ところが桶狭間の合戦については、今川義元側の資料が何一つ残っていないんです。若いころは大の信長ファンで、いずれは信長を小説に書きたいと思っていたので、桶狭間についても機会があるごとに調べてきましたが、これほど徹底して一切の記述が出てこないのも珍しい。桶狭間以後、それまで今川の人質になっていた松平元康(後の徳川家康)が駿河を統治するようになりますが、おそらくその際に都合の悪い資料を処分してしまったのではないかと考えました。
そうなると、当然家康も一枚咬んでいるはずです。では家康に一枚咬ませたのは誰かといえば、木下藤吉朗(後の豊臣秀吉)しかいない。本書『空白の桶狭間』は、そこから推測して書いた小説です。秀吉の前半生はいまだに明らかにされていませんが、一介の百姓の息子があんなに城造りがうまかったり、軽々と馬に乗れたりするわけがない。彼は諸国を放浪する「山の民」の一員であり、その同胞たちの協力を得ることによって、桶狭間の奇襲作戦に成功したんだと考えました。

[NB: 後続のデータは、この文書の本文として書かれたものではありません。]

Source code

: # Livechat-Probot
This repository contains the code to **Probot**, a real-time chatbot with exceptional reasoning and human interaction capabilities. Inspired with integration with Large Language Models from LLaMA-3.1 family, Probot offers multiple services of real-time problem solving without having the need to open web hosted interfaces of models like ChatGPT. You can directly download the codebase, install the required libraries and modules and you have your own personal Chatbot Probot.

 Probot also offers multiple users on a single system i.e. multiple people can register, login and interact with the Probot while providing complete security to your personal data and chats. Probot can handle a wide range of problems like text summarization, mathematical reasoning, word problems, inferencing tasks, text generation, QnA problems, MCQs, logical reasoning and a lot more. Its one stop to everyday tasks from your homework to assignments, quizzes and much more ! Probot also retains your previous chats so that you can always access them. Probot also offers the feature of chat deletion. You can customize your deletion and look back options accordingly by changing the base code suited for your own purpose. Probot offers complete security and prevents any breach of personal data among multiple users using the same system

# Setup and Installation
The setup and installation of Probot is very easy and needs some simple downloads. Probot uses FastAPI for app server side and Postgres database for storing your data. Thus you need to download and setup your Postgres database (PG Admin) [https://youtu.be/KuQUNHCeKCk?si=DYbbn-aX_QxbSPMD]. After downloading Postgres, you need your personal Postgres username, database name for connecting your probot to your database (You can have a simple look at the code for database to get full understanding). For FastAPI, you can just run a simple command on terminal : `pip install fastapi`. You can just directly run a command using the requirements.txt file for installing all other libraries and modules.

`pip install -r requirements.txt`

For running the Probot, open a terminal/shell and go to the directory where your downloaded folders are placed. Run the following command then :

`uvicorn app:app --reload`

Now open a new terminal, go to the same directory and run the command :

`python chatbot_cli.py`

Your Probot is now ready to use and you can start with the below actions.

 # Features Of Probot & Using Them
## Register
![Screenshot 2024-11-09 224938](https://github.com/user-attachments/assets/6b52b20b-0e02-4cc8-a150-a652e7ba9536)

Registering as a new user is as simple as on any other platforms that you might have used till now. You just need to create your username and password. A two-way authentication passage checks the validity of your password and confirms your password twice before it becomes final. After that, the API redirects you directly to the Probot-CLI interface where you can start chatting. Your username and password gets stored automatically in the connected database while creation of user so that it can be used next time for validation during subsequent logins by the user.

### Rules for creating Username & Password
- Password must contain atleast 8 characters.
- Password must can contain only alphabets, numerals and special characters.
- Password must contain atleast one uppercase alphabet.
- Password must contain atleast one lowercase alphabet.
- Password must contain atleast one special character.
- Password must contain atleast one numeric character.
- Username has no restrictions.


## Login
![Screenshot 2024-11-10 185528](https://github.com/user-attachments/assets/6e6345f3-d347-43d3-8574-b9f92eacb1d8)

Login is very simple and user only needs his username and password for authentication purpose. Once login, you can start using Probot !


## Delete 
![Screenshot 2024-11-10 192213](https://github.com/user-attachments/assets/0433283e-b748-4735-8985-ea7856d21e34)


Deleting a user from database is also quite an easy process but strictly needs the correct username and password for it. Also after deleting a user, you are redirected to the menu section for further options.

山の民は、藤原道長の兄、道隆を祖とし、その庶子の道宗が道長に追われて京から丹波に逃れたことに始まります。徳川幕府が士農工商の身分制度を敷いて以降は、その埒外に置かれる民と混同されるようになりましたが、もともと文化程度のきわめて高い異能集団で、成人になる前に数年間、集中的に教育を施すしきたりもありました。これまでの歴史小説では、桶狭間の合戦の際、秀吉は何も働いていない。じゃあ、そのときなにをしていたのか、ということについては誰も言う人がいない。
歴史は虚実入り乱れて伝えられていきますから、複眼的に捉えていくことが大切です。そういうことで言えば、僕が考える桶狭間は、こういう物語にしかなり得ないんです。